Dal 2021, la Fondazione Marta Czok ha rafforzato la sua missione, creando diverse retrospettive, che includono, negli ultimi mesi, le mostre URBE a Palazzo Montecitorio, DE INNOCENTIA al Complesso di Vicolo Valdina, O NAS al Konstancinski Dom Kultury in Polonia, ARCHĪVUM a Palazzo Mathis di Bra e infine la mostra EX_PATRIA nella sede di Venezia della Fondazione. Quest’ultima mostra, curata dal figlio Jacek Ludwig Scarso, affrontava l’esperienza di migrazione e di eventi bellici e fu selezionata dalla rivista Contemporary Lynx come una delle migliori mostre durante la Sessantesima Biennale dell’Arte.
Marta Czok-La Fune
Ultimamente stava lavorando su nuove mostre in Italia, in Polonia e nel Regno Unito, tra cui una collaborazione con AVR London e Anise Gallery per rivisitare i suoi lavori storici attraverso la realtà virtuale.

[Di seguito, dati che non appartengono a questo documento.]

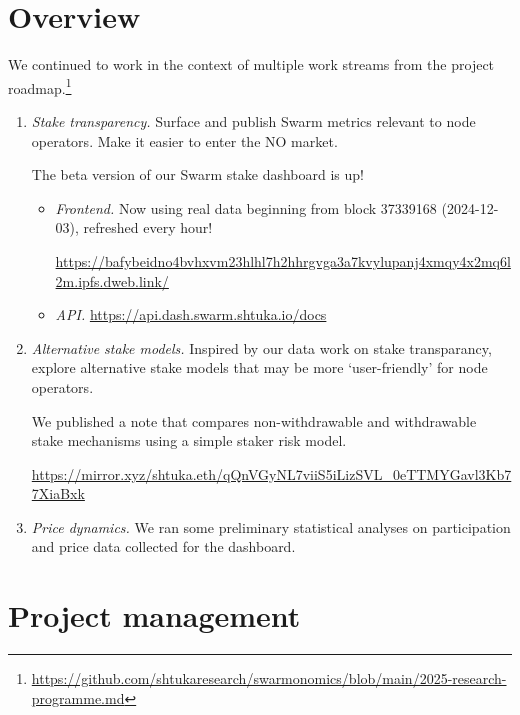 \maketitle
\section*{Overview}

We continued to work in the context of multiple work streams from the project roadmap.\footnote{\url{https://github.com/shtukaresearch/swarmonomics/blob/main/2025-research-programme.md}}

\begin{enumerate}
\item \emph{Stake transparency.} Surface and publish Swarm metrics relevant to node operators. Make it easier to enter the NO market.

The beta version of our Swarm stake dashboard is up!

\begin{itemize}
  \item \emph{Frontend.} Now using real data beginning from block 37339168 (2024-12-03), refreshed every hour! 
  
  {\small \url{https://bafybeidno4bvhxvm23hlhl7h2hhrgvga3a7kvylupanj4xmqy4x2mq6l2m.ipfs.dweb.link/}}
  \item \emph{API.} \url{https://api.dash.swarm.shtuka.io/docs}
\end{itemize}

\item \emph{Alternative stake models.} Inspired by our data work on stake transparancy, explore alternative stake models that may be more `user-friendly' for node operators.

We published a note that compares non-withdrawable and withdrawable stake mechanisms using a simple staker risk model. 

\url{https://mirror.xyz/shtuka.eth/qQnVGyNL7viiS5iLizSVL_0eTTMYGavl3Kb77XiaBxk}

\item \emph{Price dynamics.} We ran some preliminary statistical analyses on participation and price data collected for the dashboard.

\end{enumerate}


\section*{Project management}

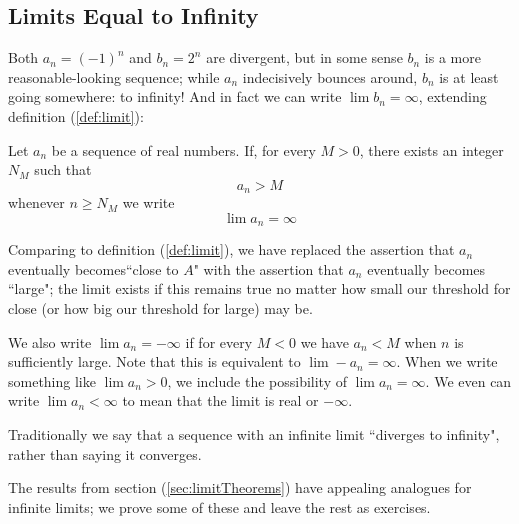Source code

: 

\subsection{Limits Equal to Infinity}
Both $a_n = (-1)^n$ and $b_n=2^n$ are divergent, but in some sense $b_n$ is a more reasonable-looking sequence; while $a_n$ indecisively bounces around, $b_n$ is at least going somewhere: to infinity! And in fact we can write $\lim b_n = \infty$, extending definition (\ref{def:limit}): 
\begin{defn}\label{def:limitEqInfty}
Let $a_n$ be a sequence of real numbers. If,
for every $M > 0$, there exists an integer $N_M$ such that
\[
a_n > M
\]
whenever $n \geq N_M$ we write
\[
\lim a_n = \infty
\]
\end{defn}
Comparing to definition (\ref{def:limit}), we have replaced the assertion that $a_n$ eventually becomes``close to $A$" with the assertion that $a_n$ eventually becomes ``large"; the limit exists if this remains true no matter how small our threshold for close (or how big our threshold for large) may be.

We also write $\lim a_n = -\infty$ if for every $M<0$ we have $a_n < M$ when $n$ is sufficiently large. Note that this is equivalent to $\lim -a_n = \infty$. When we write something like $\lim a_n > 0$, we include the possibility of  $\lim a_n = \infty$. We even can write $\lim a_n < \infty$ to mean that the limit is real or $-\infty$.

Traditionally we say that a sequence with an infinite limit ``diverges to infinity", rather than saying it converges.

The results from section (\ref{sec:limitTheorems}) have appealing analogues for infinite limits; we prove some of these and leave the rest as exercises.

In questo momento, le sue opere si possono visitare a Venezia con la mostra THE WINDOW e a Castel Gandolfo, dove la Fondazione Marta Czok ha creato la sede della sua Collezione Permanente. Le sue ultime interviste furono per Exibart e per il programma Stato dell’Arte, condotto da Cesare Biasini Selvaggi.
La Fondazione continuerà a portare avanti la sua missione: creare un dialogo profondo tra arte e società, attraverso il suo archivio storico e le future retrospettive, in parallelo a progetti di collaborazione con artisti, curatori e istituzioni in tutto il mondo.